A liquidation preference is one of the primary economic terms of a venture finance investment in a private company. The term describes how various investors' claims on dividends or on other distributions are queued and covered. Liquidation preference establishes that certain investors receive their investment money back first before other company owners in the event the company is sold, has a public offering, pays dividends, or has another liquidation (payout) event.

Mezzanine capital

In finance, mezzanine capital is any subordinated debt or preferred equity instrument that represents a claim on a company's assets which is senior only to that of the common shares. Mezzanine financings can be structured either as debt (typically an unsecured and subordinated note) or preferred stock.

Mezzanine capital is often a more expensive financing source for a company than secured debt or senior debt. The higher cost of capital associated with mezzanine financings is the result of its being an unsecured, subordinated (or junior) obligation in a company's capital structure (i.e., in the event of default, the mezzanine financing is only repaid after all senior obligations have been satisfied). Additionally, mezzanine financings, which are usually private placements, are often used by smaller companies and may involve greater overall levels of leverage than issues in the high-yield market; they thus involve additional risk. In compensation for the increased risk, mezzanine debt holders require a higher return for their investment than secured or more senior lenders.

Monthly income preferred stock

Monthly income preferred stock or MIPS is a hybrid security created by Eli Jacobson, a Sullivan & Cromwell tax partner, and introduced to the market by Goldman Sachs in 1993. In essence, MIPS is a combination of deeply subordinated debt and preferred stock.

MIPS is structured in such a way as to make payments on the security an interest expense for the borrower and dividend for the lender. A special purpose entity of the issuer sells the preferred stock to the public and then lends the proceeds to the parent. The parent's interest payments to the subsidiary are tax-deductible as interest and are used by the SPE to pay preferred dividends to the investors. However, the interest income received by the SPE is not taxable income, because it is organized as a tax-free entity.

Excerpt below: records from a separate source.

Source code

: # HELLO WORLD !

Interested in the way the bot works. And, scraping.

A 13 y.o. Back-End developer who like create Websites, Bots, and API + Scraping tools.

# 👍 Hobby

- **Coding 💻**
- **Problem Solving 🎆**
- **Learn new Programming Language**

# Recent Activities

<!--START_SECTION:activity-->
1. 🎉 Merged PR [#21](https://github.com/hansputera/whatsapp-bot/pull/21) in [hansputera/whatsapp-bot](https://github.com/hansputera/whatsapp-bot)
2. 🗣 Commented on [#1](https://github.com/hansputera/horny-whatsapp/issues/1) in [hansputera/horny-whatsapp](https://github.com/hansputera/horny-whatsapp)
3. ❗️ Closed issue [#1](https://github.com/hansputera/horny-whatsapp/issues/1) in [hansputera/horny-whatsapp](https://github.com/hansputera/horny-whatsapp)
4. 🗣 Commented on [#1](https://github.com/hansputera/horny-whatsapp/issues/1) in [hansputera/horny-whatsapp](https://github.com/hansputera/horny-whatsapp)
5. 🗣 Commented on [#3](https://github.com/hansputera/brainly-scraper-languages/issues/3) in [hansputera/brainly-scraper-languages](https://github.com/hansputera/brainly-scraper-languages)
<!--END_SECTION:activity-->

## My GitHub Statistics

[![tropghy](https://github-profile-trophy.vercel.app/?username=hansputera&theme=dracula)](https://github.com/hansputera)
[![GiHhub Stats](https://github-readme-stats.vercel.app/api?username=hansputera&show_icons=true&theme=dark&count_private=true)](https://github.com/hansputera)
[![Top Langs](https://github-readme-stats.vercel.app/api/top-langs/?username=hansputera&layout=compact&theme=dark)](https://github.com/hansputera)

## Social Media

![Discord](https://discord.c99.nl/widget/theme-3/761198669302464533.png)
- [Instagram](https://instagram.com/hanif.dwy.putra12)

Because of these features, MIPS at one point dominated the market for traditional perpetual preferred equity, accounting for over 70% of all new preferred issues. However, MIPS as a tax shelter no longer works. The credit rating agencies consider MIPS to be preferred stock.

Participating preferred stock

Participating preferred stock is preferred stock which provides a specific dividend that is paid before any dividends are paid to common stock holders, and which takes precedence over common stock in the event of a liquidation. This form of financing is used by private equity investors and venture capital firms. Holders of participating preferred stock get both their money back (with interest) and the money that is distributable with respect to the percentage of common shares into which their preferred stock can convert.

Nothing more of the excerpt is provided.